When it comes to numbers, the Zulu tribe (locally known as amaZulu) dominates the South African region, with a few residing in Mozambique, Zambia, and Zimbabwe. Their language is simply known as Zulu and they were classified as third class citizens. So let’s take a closer look at the Zulu People – key in South Africa’s colorful history!
During the 19th to 20th century, their kingdom played a major role in Southern Africa’s rich culture and history. In the era where Apartheid was still practiced, they suffered most from discrimination among their race. Now, they share equal rights among other people on the continent.
Formerly part of a much larger clan in the Northern KwaZulu-Natal, the Zulu kingdom was established in 1816 under the reign of their king Shaka. He started out his venture in uniting confederated tribes. This paved the way for the Zulu hegemony to dramatically grow in size.
The Feud with British
During the reign of King Cetshwayo, British agents had given an ultimatum dictating that the chief of different tribes under the Zulu hegemony surrender under the British Empire. Check out also this article about African History and Heritage.
Of course, Cetshwayo refused; and this ignited a series of epic wars between the two factions. During the ‘Battle of Isandlwana’, Cetshwayo won triumphantly. However, the tides changed in favor of the British during the second battle held at Rorke’s Drift. The tie was broken when the British finally won, defeating Cetshwayo and his army during the ‘Ulundi Battle’. But even today, the exploitation of African nations continues. It’s like the game never stops and that history repeats itself over and over again.
In recent times, KwaZulu-Natal remained the heartland of the Zulu people. But with the economic developments and prosperity within the neighboring provinces such as Gauteng, the Zulu people were evenly distributed to different locations. Maybe now we can witness some brain regain instead of brain drain. Even in small towns and marketplaces, the Zulu language can be heard among the citizens of Southern Africa. The tribe even reached Zimbabwe, Mozambique, and Zambia, with their own local names being Amandabele, Xigubo, and Abangoni respectively.
Even in the political aspect of Southern Africa, the Zulus played a vital role in the country’s developments. Their Inkatha Freedom Party and the African National Congress were apparently clear proof of their involvement in the government. The Inkatha Freedom Party was basically a cultural movement of Zulu, which later became a political party, whereas the National Congress has the philosophy of fighting for the health and rights of all black people.

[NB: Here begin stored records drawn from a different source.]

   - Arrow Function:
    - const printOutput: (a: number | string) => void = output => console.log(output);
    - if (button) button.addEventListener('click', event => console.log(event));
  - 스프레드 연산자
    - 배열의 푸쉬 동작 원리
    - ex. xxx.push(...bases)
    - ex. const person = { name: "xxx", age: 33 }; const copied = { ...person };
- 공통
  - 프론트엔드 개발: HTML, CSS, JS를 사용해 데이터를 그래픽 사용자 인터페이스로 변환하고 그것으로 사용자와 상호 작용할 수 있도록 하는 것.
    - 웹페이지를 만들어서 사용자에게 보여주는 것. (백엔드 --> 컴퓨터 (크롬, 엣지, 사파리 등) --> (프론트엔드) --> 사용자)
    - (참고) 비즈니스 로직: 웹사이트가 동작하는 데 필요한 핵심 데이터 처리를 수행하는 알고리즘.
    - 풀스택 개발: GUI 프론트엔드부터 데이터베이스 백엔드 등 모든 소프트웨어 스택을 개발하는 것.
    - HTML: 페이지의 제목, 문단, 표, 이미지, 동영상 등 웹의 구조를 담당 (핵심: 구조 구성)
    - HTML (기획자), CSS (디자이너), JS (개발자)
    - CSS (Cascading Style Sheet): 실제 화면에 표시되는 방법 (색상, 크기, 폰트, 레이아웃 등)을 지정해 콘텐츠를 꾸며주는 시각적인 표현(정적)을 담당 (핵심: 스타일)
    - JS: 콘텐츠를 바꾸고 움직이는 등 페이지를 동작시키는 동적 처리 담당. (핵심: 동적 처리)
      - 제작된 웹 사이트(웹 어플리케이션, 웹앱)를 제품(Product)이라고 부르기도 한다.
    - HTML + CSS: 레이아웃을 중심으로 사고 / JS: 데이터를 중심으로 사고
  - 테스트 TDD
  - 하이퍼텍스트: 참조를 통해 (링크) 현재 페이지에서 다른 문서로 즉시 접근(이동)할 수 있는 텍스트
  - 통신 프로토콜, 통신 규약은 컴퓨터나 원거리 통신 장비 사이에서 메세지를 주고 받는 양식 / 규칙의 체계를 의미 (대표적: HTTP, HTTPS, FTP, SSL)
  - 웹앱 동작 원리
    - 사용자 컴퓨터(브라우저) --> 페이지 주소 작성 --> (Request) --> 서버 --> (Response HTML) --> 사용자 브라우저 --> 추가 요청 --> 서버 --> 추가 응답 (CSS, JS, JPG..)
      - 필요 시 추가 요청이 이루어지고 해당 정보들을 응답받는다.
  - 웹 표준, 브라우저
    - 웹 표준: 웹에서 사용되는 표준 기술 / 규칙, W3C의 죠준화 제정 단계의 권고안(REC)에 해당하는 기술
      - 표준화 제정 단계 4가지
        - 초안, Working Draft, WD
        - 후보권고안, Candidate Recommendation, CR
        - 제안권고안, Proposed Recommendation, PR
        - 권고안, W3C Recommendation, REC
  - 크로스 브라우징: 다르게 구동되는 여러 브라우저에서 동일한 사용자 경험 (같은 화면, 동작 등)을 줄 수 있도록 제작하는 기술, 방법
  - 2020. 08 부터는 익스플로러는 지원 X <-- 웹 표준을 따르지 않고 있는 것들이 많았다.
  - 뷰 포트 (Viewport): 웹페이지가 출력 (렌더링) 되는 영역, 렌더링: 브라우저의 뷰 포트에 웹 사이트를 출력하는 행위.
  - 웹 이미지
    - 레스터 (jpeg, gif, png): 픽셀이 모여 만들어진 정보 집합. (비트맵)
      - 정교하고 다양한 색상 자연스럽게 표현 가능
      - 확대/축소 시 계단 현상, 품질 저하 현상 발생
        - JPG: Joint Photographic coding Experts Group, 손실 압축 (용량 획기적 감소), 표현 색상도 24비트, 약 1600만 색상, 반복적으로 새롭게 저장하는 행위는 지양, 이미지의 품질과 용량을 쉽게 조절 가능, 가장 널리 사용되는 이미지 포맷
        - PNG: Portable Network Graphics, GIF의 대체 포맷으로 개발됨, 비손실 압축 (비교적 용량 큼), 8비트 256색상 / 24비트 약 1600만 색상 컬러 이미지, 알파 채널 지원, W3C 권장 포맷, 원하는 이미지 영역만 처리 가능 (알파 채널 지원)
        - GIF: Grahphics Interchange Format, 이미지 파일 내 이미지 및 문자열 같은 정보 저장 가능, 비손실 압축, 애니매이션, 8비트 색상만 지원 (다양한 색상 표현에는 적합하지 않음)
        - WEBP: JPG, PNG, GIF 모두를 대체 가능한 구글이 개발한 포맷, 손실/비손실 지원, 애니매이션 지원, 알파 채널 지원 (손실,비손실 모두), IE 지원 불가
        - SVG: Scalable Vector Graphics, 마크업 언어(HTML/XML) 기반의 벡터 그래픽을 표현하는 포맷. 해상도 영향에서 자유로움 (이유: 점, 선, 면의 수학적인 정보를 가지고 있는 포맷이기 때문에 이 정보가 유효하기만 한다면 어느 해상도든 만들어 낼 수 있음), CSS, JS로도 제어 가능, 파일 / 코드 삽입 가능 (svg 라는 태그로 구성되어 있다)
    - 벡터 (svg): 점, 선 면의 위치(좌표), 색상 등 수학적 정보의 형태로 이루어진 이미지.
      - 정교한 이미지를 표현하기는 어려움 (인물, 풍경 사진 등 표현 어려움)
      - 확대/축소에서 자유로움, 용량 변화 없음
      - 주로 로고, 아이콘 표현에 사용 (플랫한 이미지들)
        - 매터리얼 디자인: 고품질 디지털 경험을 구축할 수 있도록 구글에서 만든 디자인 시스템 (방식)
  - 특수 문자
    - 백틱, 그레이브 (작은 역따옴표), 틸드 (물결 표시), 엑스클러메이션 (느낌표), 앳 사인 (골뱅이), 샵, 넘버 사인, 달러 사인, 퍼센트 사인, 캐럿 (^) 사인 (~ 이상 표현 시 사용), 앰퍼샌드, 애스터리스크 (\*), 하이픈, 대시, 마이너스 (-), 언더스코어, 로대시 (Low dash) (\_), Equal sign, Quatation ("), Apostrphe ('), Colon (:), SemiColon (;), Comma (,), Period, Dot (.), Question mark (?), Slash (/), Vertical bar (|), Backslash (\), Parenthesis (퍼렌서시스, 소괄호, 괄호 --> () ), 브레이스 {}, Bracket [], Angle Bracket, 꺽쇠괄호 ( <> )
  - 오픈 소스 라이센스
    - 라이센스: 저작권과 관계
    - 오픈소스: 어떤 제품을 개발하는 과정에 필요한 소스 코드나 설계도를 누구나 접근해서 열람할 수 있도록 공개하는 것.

Like other African tribes, the Zulus have a variety of clothing traditions for all occasions. Be it ceremonial or rather a more westernized means, they vibrantly show the tribe’s uniqueness where women have specific attires whether married or single. Education remains an issue in many places across Africa though Christianity (with all its strong commitment to education) is the dominant religion amongst the Zulus; they are said to be part of the Zion Christian Church. Some are even part of bigger churches of Europe, like Catholic Churches and Dutch Reformed. The fact of the matter is, though, that the education outlook in South Africa, but actually also in the entire African continent, is worrisome though the economic outlooks are relatively good for the coming decades.
They first believed in the existence of a God or creator named ‘Unkulunkulu’. He is believed to be part of the daily interactions among the Zulu people, though most believed that early Christian missionaries first depicted the role of God and frame the concept on their practices. Let’s hope that today, tourism will help South Africa’s poor without destroying the original traditions of Zuku culture. Zulu has a diverse culture, blending modern-day beliefs with the traditional ones.